There are other types of branch instructions as well, but these are not used as much.
* | add | Ra = Rb,Rc | Ra = Rb + Rc |
* | add | Ra = Rb,Rc,1 | Ra = Rb + Rc + 1 |
* | adds | Ra = imm14,Rb | Ra = imm14 + Rb |
* | addl | Ra = imm22,Rb | Ra = imm22 + Rb |
* | subx | Ra = Rb/n,Rc | Ra = Rb/n - Rc |
* | subx | Ra = Rb,Rc,1 | Ra = Rb - Rc - 1 |
shladd | Ra = Rb,n,Rc | Ra = (Rb SHL n) + Rc |
This shifts the first addend left by up to four positions before adding.
Note There is no integer division or multiplication. See the Multiplication subsection in this section for a multiplication workaround. For division, you will have to convert to floating point.
There is a special floating-point format for handling integer multiplication.

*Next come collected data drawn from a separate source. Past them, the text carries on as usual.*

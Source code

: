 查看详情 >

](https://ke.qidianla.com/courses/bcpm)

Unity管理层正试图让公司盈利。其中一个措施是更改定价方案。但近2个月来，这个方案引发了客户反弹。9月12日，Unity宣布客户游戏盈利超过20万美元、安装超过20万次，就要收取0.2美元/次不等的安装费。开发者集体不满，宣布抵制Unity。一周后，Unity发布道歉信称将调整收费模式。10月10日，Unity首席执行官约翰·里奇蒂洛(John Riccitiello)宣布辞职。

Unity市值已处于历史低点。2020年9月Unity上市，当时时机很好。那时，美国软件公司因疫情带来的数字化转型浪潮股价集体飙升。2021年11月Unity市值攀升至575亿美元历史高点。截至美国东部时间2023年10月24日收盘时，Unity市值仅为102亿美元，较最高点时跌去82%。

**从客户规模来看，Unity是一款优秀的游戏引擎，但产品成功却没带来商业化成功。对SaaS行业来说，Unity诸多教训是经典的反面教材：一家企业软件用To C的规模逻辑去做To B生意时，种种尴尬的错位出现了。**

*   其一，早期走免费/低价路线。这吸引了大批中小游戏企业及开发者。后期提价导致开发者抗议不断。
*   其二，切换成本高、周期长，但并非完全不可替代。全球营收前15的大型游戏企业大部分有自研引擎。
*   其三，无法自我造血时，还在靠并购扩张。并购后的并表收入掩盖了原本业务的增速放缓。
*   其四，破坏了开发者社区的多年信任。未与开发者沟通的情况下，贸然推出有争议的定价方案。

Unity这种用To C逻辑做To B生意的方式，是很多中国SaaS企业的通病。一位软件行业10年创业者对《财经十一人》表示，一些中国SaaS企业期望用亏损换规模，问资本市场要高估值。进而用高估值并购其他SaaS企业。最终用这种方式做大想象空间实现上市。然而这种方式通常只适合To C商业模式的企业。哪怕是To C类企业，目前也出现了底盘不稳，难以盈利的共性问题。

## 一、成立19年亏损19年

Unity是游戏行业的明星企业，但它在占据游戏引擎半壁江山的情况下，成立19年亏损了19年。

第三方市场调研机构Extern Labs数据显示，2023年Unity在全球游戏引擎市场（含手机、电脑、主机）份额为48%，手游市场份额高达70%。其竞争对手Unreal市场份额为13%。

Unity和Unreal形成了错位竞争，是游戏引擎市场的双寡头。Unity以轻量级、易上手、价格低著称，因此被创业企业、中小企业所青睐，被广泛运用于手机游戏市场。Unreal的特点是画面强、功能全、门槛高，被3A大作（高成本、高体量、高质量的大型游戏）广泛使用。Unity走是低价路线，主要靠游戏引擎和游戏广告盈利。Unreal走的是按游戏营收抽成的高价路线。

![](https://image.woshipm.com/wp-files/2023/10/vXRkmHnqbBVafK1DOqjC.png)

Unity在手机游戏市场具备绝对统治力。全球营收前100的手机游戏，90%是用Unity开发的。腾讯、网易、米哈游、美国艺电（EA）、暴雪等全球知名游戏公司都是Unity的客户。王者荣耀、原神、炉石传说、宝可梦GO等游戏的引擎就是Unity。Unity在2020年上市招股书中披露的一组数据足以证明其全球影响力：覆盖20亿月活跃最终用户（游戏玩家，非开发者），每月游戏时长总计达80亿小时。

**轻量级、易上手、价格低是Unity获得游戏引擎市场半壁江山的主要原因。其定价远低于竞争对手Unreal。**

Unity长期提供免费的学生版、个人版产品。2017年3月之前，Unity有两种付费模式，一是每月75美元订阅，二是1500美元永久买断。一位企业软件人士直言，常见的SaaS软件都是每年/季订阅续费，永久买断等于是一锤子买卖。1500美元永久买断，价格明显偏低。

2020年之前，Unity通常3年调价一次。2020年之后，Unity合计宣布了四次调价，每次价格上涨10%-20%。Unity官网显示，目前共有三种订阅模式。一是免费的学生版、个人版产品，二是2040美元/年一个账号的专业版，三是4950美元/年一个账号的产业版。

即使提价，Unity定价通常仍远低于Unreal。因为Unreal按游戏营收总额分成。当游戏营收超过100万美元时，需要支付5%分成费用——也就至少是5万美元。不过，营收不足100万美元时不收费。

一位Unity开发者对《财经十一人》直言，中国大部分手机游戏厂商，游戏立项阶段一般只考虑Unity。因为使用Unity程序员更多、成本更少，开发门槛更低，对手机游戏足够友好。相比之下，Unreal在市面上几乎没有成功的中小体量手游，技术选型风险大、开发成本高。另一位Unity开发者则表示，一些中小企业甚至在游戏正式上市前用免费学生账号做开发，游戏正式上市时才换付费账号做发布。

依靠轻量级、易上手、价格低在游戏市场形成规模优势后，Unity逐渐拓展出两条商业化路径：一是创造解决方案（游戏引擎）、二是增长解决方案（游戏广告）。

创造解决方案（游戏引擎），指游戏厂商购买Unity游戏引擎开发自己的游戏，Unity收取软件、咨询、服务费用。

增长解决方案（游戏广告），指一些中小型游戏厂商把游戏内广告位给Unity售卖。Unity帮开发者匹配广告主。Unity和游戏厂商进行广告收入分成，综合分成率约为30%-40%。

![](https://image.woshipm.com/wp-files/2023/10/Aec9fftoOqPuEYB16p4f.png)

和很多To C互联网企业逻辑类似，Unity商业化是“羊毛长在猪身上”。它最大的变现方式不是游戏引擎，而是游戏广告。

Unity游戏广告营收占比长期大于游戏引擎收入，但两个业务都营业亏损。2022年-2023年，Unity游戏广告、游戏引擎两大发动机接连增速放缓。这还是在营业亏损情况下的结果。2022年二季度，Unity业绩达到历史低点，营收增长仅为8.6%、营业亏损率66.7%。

* | setf.sig | Fa = Rb | Fa = Rb (special form) |
* | getf.sig | Ra = Fb | Ra = Fb (special form) |
* | xma... | Fa = Fb, Fc, Fd | Fa = Fb * Fc + Fd (special form) |
The setf.sig and getf.sig instructions transfer between integer registers and floating-point registers (in the special form).
The xma instruction performs the operation on numbers in special form, and the result is also in special form.
There are four variations on the xma instruction. The .l version saves the low 64 bits of the result, the .h version saves the high 64 bits of the result, and the .u version performs an unsigned multiplication, rather than a signed multiplication.
For example, xma.lu performs the multiplication as two unsigned integers and saves the low 64 bits of the result.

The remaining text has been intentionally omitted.